Even though Canada’s film boards and funding agencies are giving academics opportunities they haven’t had in the past, Raynauld says the industry itself can still be hostile to academic filmmakers. “What I’ve perceived is that there is still a big divide where we can get negative responses from people who think that because we’re university professors we don’t need to make films,” she says. When people in the industry who depend on filmmaking as their sole source of income see university professors – who already earn a decent wage – awarded grants, it can foster anti-academic sentiments, Raynauld adds.

“There is an unnecessary distrust of academics in the industry,” says Glassbourg, and until big budget film studios recognize that there is an advantage to having well-rounded people on board, these attitudes will be hard to change.
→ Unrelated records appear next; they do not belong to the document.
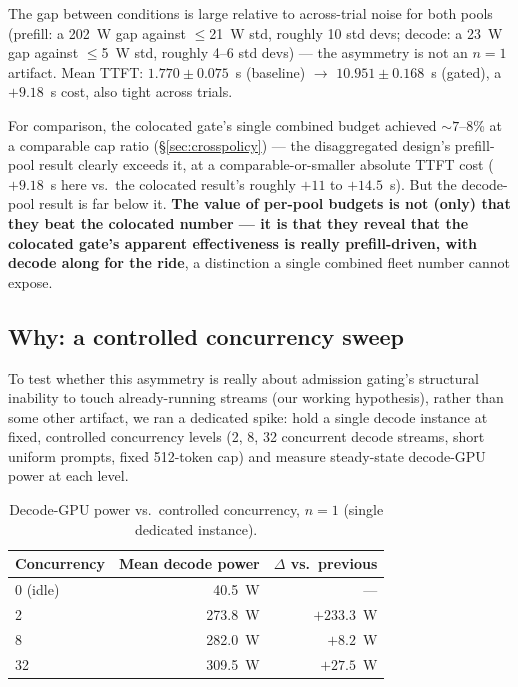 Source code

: \documentclass[sigconf,review,anonymous]{acmart}
\begin{document}
The gap between conditions is large relative to across-trial noise for both pools (prefill: a
202~W gap against $\leq$21~W std, roughly 10 std devs; decode: a 23~W gap against $\leq$5~W
std, roughly 4--6 std devs) --- the asymmetry is not an $n{=}1$ artifact. Mean TTFT:
$1.770{\pm}0.075$~s (baseline) $\rightarrow$ $10.951{\pm}0.168$~s (gated), a $+9.18$~s cost,
also tight across trials.

For comparison, the colocated gate's single combined budget achieved ${\sim}7$--8\% at a
comparable cap ratio (\S\ref{sec:crosspolicy}) --- the disaggregated design's prefill-pool
result clearly exceeds it, at a comparable-or-smaller absolute TTFT cost ($+9.18$~s here
vs.\ the colocated result's roughly $+11$ to $+14.5$~s). But the decode-pool result is far
below it. \textbf{The value of per-pool budgets is not (only) that they beat the colocated
number --- it is that they reveal that the colocated gate's apparent effectiveness is really
prefill-driven, with decode along for the ride}, a distinction a single combined fleet number
cannot expose.

\subsection{Why: a controlled concurrency sweep}
\label{sec:concurrency}

To test whether this asymmetry is really about admission gating's structural inability to
touch already-running streams (our working hypothesis), rather than some other artifact, we
ran a dedicated spike: hold a single decode instance at fixed, controlled concurrency levels
(2, 8, 32 concurrent decode streams, short uniform prompts, fixed 512-token cap) and measure
steady-state decode-GPU power at each level.

\begin{table}[t]
  \caption{Decode-GPU power vs.\ controlled concurrency, $n{=}1$ (single dedicated instance).}
  \label{tab:concurrency}
  \footnotesize
  \begin{tabular}{@{}lrr@{}}
    \toprule
    Concurrency & Mean decode power & $\Delta$ vs.\ previous \\
    \midrule
    0 (idle) & 40.5~W  & --- \\
    2        & 273.8~W & $+233.3$~W \\
    8        & 282.0~W & $+8.2$~W \\
    32       & 309.5~W & $+27.5$~W \\
    \bottomrule
  \end{tabular}
\end{table}
\end{document}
The industry, he says, still values practical skills over theoretical ones and will continue to do so until a capable class of academic filmmakers can convince it otherwise.

This shift, Glassbourg says, might not be that far away. As film programs move steadily from specialized film schools to ordinary post-secondary institutions, the type of professors being recruited is also rapidly changing. Film production departments, once filled with a faculty of seasoned filmmakers, have begun to require new job applicants to have serious academic credentials – a master’s degree at bare minimum – before they’ll so much as glance at their resumés. Even Glassbourg admits that if he had to reapply for his position today – a post he’s held for about 20 years – he wouldn’t even get an interview.

Since schools will also want teachers with hands-on filmmaking experience, it’s inevitable that more and more film studies faculties will look to replenish their stocks with technically skilled and academically trained professors.

With the influence of national film boards and a constant influx of academic filmmakers into the nation’s colleges and universities, things are already beginning to change in Canada’s film industry.

By shifting the way film is taught in post-secondary institutions – and the people who are hired to teach it – both the industry and academics will come to realize the divide between theory and practice isn’t such a big one after all, says Asselin. “The split between theory and practice is very artificial. You can’t have one without the other,” he notes with authority.

The problem, he continues, is that people just don’t know it yet. “It isn’t their fault,” Asselin adds. “When people have only done filmmaking, they’ve never been given the theoretical tools to understand what they’re doing. And when people have only done theory, they don’t realize that they are actually creating something that is just as subjective as a screenplay.” Even though specific skills might differ between theorists and practitioners, the best teachers, the best researchers, and the best filmmakers are often those well-rounded individuals who take the time to learn the many different ways to interpret and contribute to this diverse and ever more sophisticated discipline, he says.

Raynauld agrees with her colleague, saying the increasing interplay of theory and practice is subtle, “like a water source moving slowly under the earth.” For Glassbourg, the imagery is more straightforward. “We’re all playing baseball on the same diamond,” he says.

No matter what metaphor you choose to describe the push and pull between theory and practice in the film industry, the message is the same – the tide is changing.